Geçen Ağustos ayında adaçayı çeliklerini bayağı yüksek tutma oranıyla yetiştirdiğimi söylemiştim. Buna rağmen, anaç bitki açısından adaçayı çeliklerini Nisan ya da Mayıs ayında almak daha sağlıklı oluyor. Adaçayına çok su verdiğinizde külleme ve pas hastalığına yakalanmasını, az su verdiğinizde de özsu emici asalakların esiri olmasını engelleyemiyorsunuz. Aslına bakarsanız pH’sı 5,6 ile 7,8 arasında olan toprakları seven bu dayanıklı bitki, nektardan zengin çiçekler verdiği için çevreci bahçelerin ve bostanların vazgeçilmez bitkilerindendir.
Geçen haftalarda, bitkilerdeki nefret ve aşk ilişkisinden bahsetmiştik ya; adaçayı da, havuç, brokoli, karnabahar, çilek, domates ve biberiye ile gayet iyi geçiniyor. Soğan, sarımsak, salatalık (bazı dostlar kızmasın diye hıyar demedim) ve rezene ile ise hiç geçinemiyor. Daha önce de yazmıştım, rezenenin rezeneden başka dostu yok zaten. Rezene denince, doğal olarak aklıma yemek geldi.

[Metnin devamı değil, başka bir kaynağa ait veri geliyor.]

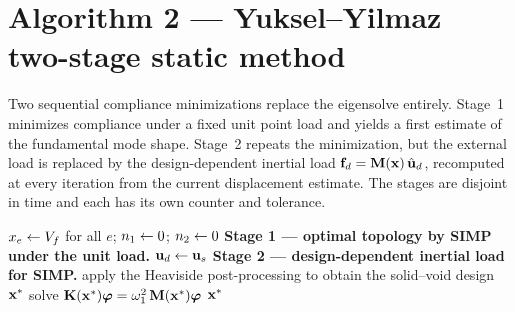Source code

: \section{Algorithm 2 --- Yuksel--Yilmaz two-stage static method}

Two sequential compliance minimizations replace the eigensolve entirely.
Stage~1 minimizes compliance under a fixed unit point load and yields a first
estimate of the fundamental mode shape.  Stage~2 repeats the minimization,
but the external load is replaced by the design-dependent inertial load
$\fvec_d = \Mmat(\xvec)\,\hat{\uvec}_d$, recomputed at every iteration from
the current displacement estimate.  The stages are disjoint in time and each
has its own counter and tolerance.

\begin{algorithm}[htbp]
\DontPrintSemicolon
\caption{Yuksel--Yilmaz two-stage static method.}
\label{alg:yuksel}
\BlankLine
$x_e \assign V_f$ for all $e$; \quad $n_1 \assign 0$; \quad $n_2 \assign 0$\;
\BlankLine
{}
\textbf{Stage 1 --- optimal topology by SIMP under the unit load.}\;
\BlankLine
$\uvec_d \assign \uvec_s$ 
\BlankLine
{}
\textbf{Stage 2 --- design-dependent inertial load for SIMP.}\;
\BlankLine
apply the Heaviside post-processing to obtain the solid--void design
$\xvec^\ast$\;
solve $\Kmat(\xvec^\ast)\phivec = \omega_1^2\,\Mmat(\xvec^\ast)\phivec$
\Return $\xvec^\ast$\;
\end{algorithm}

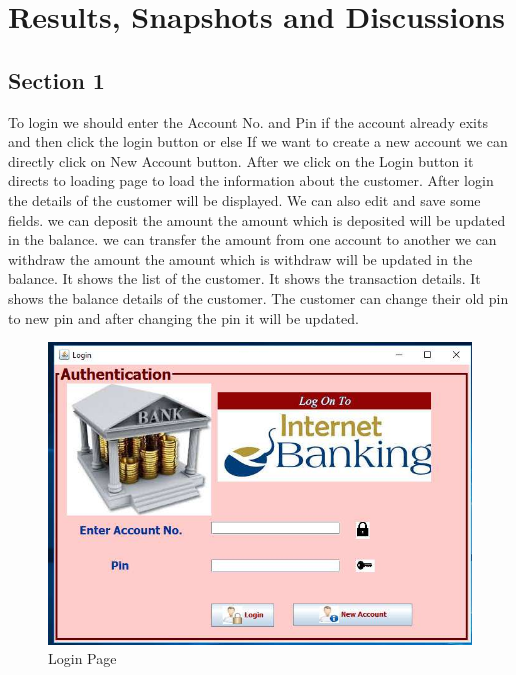 \chapter{Results, Snapshots and Discussions}

\section{Section 1}
To login we should enter the Account No. and Pin if the account already exits and then click
the login button or else If we want to create a new account we can directly click on New
Account button. After we click on the Login button it directs to loading page to load the
information about the customer. After login the details of the customer will be displayed. We
can also edit and save some fields. we can deposit the amount the amount which is deposited
will be updated in the balance. we can transfer the amount from one account to another we
can withdraw the amount the amount which is withdraw will be updated in the balance. It
shows the list of the customer. It shows the transaction details. It shows the balance details of
the customer. The customer can change their old pin to new pin and after changing the pin it
will be updated.\\[0.2in]
\begin{figure}[H]
\centering
\includegraphics[scale=.5]{./loginPage.png}
\caption{Login Page}
\label{fig:Login Page}
\end{figure}

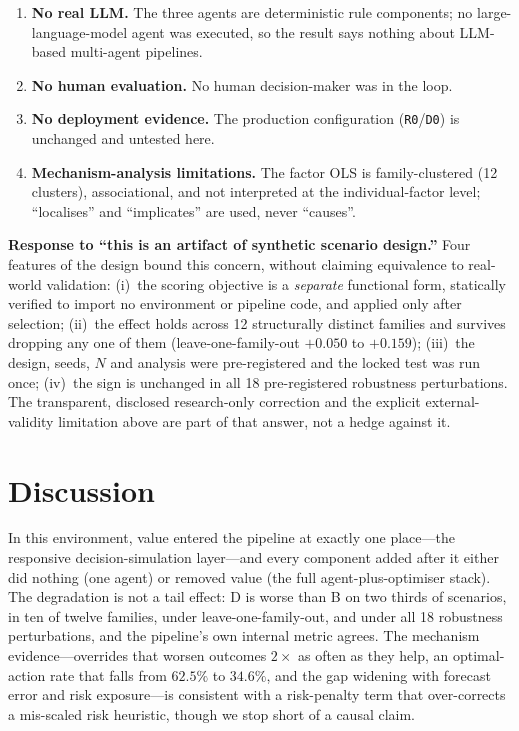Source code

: \documentclass[10pt,twocolumn,a4paper]{article}
\newcommand{\code}[1]{\texttt{#1}}
\begin{document}
\begin{enumerate}
        estimate (median absolute error $0.084$ on development data; 0\% fallback
        on the locked run) and is biased mild in the two censored-demand
        families, which are exactly the families where D helps.
  \item \textbf{No real LLM.} The three agents are deterministic rule
        components; no large-language-model agent was executed, so the result
        says nothing about LLM-based multi-agent pipelines.
  \item \textbf{No human evaluation.} No human decision-maker was in the loop.
  \item \textbf{No deployment evidence.} The production configuration
        (\code{R0}/\code{D0}) is unchanged and untested here.
  \item \textbf{Mechanism-analysis limitations.} The factor OLS is
        family-clustered (12 clusters), associational, and not interpreted at the
        individual-factor level; ``localises'' and ``implicates'' are used, never
        ``causes''.
\end{enumerate}

\textbf{Response to ``this is an artifact of synthetic scenario design.''}
Four features of the design bound this concern, without claiming equivalence to
real-world validation: (i)~the scoring objective is a \emph{separate} functional
form, statically verified to import no environment or pipeline code, and applied
only after selection; (ii)~the effect holds across 12 structurally distinct
families and survives dropping any one of them (leave-one-family-out
$+0.050$ to $+0.159$); (iii)~the design, seeds, $N$ and analysis were
pre-registered and the locked test was run once; (iv)~the sign is unchanged in
all 18 pre-registered robustness perturbations. The transparent, disclosed
research-only correction and the explicit external-validity limitation above are
part of that answer, not a hedge against it.

\section{Discussion}\label{sec:disc}
In this environment, value entered the pipeline at exactly one place---the
responsive decision-simulation layer---and every component added after it either
did nothing (one agent) or removed value (the full agent-plus-optimiser stack).
The degradation is not a tail effect: D is worse than B on two thirds of
scenarios, in ten of twelve families, under leave-one-family-out, and under all
18 robustness perturbations, and the pipeline's own internal metric agrees. The
mechanism evidence---overrides that worsen outcomes $2\times$ as often as they
help, an optimal-action rate that falls from $62.5\%$ to $34.6\%$, and the gap
widening with forecast error and risk exposure---is consistent with a
risk-penalty term that over-corrects a mis-scaled risk heuristic, though we stop
short of a causal claim.
\end{document}
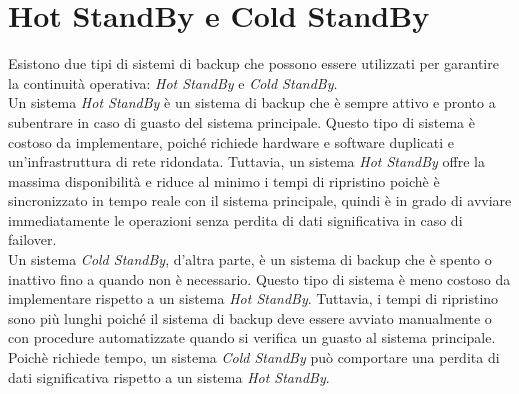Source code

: \documentclass[12pt]{report}
\begin{document}
	\section{Hot StandBy e Cold StandBy}
	Esistono due tipi di sistemi di backup che possono essere utilizzati per garantire la continuità operativa: \textit{Hot StandBy} e \textit{Cold StandBy}.
	\vspace{\baselineskip}\\
	Un sistema \textit{Hot StandBy} è un sistema di backup che è sempre attivo e pronto a subentrare in caso di guasto del sistema principale. Questo tipo di sistema è costoso da implementare, poiché richiede hardware e software duplicati e un'infrastruttura di rete ridondata. Tuttavia, un sistema \textit{Hot StandBy} offre la massima disponibilità e riduce al minimo i tempi di ripristino poichè è sincronizzato in tempo reale con il sistema principale, quindi è in grado di avviare immediatamente le operazioni senza perdita di dati significativa in caso di failover.
	\vspace{\baselineskip}\\
	Un sistema \textit{Cold StandBy}, d'altra parte, è un sistema di backup che è spento o inattivo fino a quando non è necessario. Questo tipo di sistema è meno costoso da implementare rispetto a un sistema \textit{Hot StandBy}. Tuttavia, i tempi di ripristino sono più lunghi poiché il sistema di backup deve essere avviato manualmente o con procedure automatizzate quando si verifica un guasto al sistema principale. Poichè richiede tempo, un sistema \textit{Cold StandBy} può comportare una perdita di dati significativa rispetto a un sistema \textit{Hot StandBy}.
\end{document}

Salvia officinalis’in kaynatılarak içildiğini hepimiz biliyoruz ama Türkiye’deki mutfaklarda yemek hazırlarken çok kullanıldığından emin değilim. Oysaki, yine aynı aileden egzotik diyebileceğimiz S. apiana; S. columbaria ve S. elegans da yemeklere konulabilir. Salvia elegans, ananas kokulu harika bir çeşit ama salyangoz ve sümüklü böceklerin de sevdiğini unutmayın. Bu arada aklınızda olsun, S. officinalisin, 3 renkli S. officinalis ‘Tricolor’, sarı- yeşil renkli ‘Icterina’ ve ‘Aurea’; mavi-gri renkli ‘Purpurascens’ ve bol yapraklı ‘Berggarten’ kültivarları var.
Yukarıda da bahsettiğim gibi, havaların nemli olması durumunda adaçaylarını yağmurdan korumak mantıklı bir yaklaşım. Her bir erişkin bitkinin 40 ile 60 cm arasında yayıldığını unutmayın. Ayrıca adaçaylarının mantar hastalıklarına yakalanmasını bir türlü engelleyemiyorsunuz. Kabaklarda (Cucurbitaceae), Latin çiçeğinde (Tropaeolum majus) olduğu gibi mantarın, adaçayında yaşlanmaya bağlı ve önlenemez bir hastalık olduğunu düşünüyorum.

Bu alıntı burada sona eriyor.